* [REQUIRED WORK]: Each entry below needs to be reproduced exactly as given.

* [RECORDS FOR PROCESSING]:

Segment Open

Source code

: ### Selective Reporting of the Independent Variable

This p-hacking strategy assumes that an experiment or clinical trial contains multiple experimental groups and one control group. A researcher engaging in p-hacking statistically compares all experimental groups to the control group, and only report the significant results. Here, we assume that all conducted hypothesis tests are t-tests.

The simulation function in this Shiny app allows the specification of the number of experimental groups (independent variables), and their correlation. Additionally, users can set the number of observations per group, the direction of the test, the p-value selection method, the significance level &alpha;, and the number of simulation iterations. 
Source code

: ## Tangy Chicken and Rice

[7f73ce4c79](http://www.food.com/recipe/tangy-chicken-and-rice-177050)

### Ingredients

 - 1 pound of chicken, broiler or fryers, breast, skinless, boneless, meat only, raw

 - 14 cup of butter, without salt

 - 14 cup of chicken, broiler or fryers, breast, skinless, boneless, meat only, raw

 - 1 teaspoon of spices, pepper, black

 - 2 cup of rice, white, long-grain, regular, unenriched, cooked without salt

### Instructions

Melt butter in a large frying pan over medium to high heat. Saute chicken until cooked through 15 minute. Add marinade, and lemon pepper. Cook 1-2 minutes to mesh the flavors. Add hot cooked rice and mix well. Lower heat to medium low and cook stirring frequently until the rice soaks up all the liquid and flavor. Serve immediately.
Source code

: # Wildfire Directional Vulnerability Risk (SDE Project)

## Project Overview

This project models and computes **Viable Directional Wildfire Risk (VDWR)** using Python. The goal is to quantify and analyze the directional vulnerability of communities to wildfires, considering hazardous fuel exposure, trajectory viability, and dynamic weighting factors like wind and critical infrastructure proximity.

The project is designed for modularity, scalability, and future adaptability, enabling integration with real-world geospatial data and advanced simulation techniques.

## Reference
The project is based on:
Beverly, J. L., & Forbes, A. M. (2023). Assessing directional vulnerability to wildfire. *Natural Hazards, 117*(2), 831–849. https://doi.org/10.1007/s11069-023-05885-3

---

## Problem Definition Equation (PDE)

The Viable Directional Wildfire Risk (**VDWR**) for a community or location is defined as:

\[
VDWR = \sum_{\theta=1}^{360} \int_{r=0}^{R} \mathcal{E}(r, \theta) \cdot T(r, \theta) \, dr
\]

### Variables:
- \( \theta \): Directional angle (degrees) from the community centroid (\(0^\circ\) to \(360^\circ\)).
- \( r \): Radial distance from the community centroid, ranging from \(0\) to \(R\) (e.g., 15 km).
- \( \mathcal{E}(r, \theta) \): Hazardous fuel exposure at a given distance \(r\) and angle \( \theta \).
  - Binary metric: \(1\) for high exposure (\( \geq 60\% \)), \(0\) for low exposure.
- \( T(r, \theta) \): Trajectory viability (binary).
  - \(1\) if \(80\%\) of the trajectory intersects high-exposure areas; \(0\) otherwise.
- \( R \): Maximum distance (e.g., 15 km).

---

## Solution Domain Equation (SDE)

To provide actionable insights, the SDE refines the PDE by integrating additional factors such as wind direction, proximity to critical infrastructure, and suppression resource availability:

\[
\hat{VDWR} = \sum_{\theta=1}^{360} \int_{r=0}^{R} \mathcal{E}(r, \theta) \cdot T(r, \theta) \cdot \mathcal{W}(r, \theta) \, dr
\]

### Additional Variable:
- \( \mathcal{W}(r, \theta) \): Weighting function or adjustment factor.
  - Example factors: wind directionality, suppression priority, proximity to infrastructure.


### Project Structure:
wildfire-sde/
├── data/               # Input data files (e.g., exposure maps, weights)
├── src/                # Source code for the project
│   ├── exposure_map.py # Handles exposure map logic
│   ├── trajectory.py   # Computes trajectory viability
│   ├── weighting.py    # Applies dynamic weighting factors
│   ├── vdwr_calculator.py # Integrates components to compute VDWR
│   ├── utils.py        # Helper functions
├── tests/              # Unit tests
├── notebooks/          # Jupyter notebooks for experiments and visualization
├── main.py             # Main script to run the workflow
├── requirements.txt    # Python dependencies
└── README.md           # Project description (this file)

Segment Closed

* [OUTPUT OF THE TASK]:
Source code

: ### Selective Reporting of the Independent Variable

This p-hacking strategy assumes that an experiment or clinical trial contains multiple experimental groups and one control group. A researcher engaging in p-hacking statistically compares all experimental groups to the control group, and only report the significant results. Here, we assume that all conducted hypothesis tests are t-tests.

The simulation function in this Shiny app allows the specification of the number of experimental groups (independent variables), and their correlation. Additionally, users can set the number of observations per group, the direction of the test, the p-value selection method, the significance level &alpha;, and the number of simulation iterations. 
Source code

: ## Tangy Chicken and Rice

[7f73ce4c79](http://www.food.com/recipe/tangy-chicken-and-rice-177050)

### Ingredients

 - 1 pound of chicken, broiler or fryers, breast, skinless, boneless, meat only, raw

 - 14 cup of butter, without salt

 - 14 cup of chicken, broiler or fryers, breast, skinless, boneless, meat only, raw

 - 1 teaspoon of spices, pepper, black

 - 2 cup of rice, white, long-grain, regular, unenriched, cooked without salt

### Instructions

Melt butter in a large frying pan over medium to high heat. Saute chicken until cooked through 15 minute. Add marinade, and lemon pepper. Cook 1-2 minutes to mesh the flavors. Add hot cooked rice and mix well. Lower heat to medium low and cook stirring frequently until the rice soaks up all the liquid and flavor. Serve immediately.
Source code

: # Wildfire Directional Vulnerability Risk (SDE Project)

## Project Overview

This project models and computes **Viable Directional Wildfire Risk (VDWR)** using Python. The goal is to quantify and analyze the directional vulnerability of communities to wildfires, considering hazardous fuel exposure, trajectory viability, and dynamic weighting factors like wind and critical infrastructure proximity.

The project is designed for modularity, scalability, and future adaptability, enabling integration with real-world geospatial data and advanced simulation techniques.

## Reference
The project is based on:
Beverly, J. L., & Forbes, A. M. (2023). Assessing directional vulnerability to wildfire. *Natural Hazards, 117*(2), 831–849. https://doi.org/10.1007/s11069-023-05885-3

---

## Problem Definition Equation (PDE)

The Viable Directional Wildfire Risk (**VDWR**) for a community or location is defined as:

\[
VDWR = \sum_{\theta=1}^{360} \int_{r=0}^{R} \mathcal{E}(r, \theta) \cdot T(r, \theta) \, dr
\]

### Variables:
- \( \theta \): Directional angle (degrees) from the community centroid (\(0^\circ\) to \(360^\circ\)).
- \( r \): Radial distance from the community centroid, ranging from \(0\) to \(R\) (e.g., 15 km).
- \( \mathcal{E}(r, \theta) \): Hazardous fuel exposure at a given distance \(r\) and angle \( \theta \).
  - Binary metric: \(1\) for high exposure (\( \geq 60\% \)), \(0\) for low exposure.
- \( T(r, \theta) \): Trajectory viability (binary).
  - \(1\) if \(80\%\) of the trajectory intersects high-exposure areas; \(0\) otherwise.
- \( R \): Maximum distance (e.g., 15 km).

---

## Solution Domain Equation (SDE)

To provide actionable insights, the SDE refines the PDE by integrating additional factors such as wind direction, proximity to critical infrastructure, and suppression resource availability:

\[
\hat{VDWR} = \sum_{\theta=1}^{360} \int_{r=0}^{R} \mathcal{E}(r, \theta) \cdot T(r, \theta) \cdot \mathcal{W}(r, \theta) \, dr
\]

### Additional Variable:
- \( \mathcal{W}(r, \theta) \): Weighting function or adjustment factor.
  - Example factors: wind directionality, suppression priority, proximity to infrastructure.


### Project Structure:
wildfire-sde/
├── data/               # Input data files (e.g., exposure maps, weights)
├── src/                # Source code for the project
│   ├── exposure_map.py # Handles exposure map logic
│   ├── trajectory.py   # Computes trajectory viability
│   ├── weighting.py    # Applies dynamic weighting factors
│   ├── vdwr_calculator.py # Integrates components to compute VDWR
│   ├── utils.py        # Helper functions
├── tests/              # Unit tests
├── notebooks/          # Jupyter notebooks for experiments and visualization
├── main.py             # Main script to run the workflow
├── requirements.txt    # Python dependencies
└── README.md           # Project description (this file)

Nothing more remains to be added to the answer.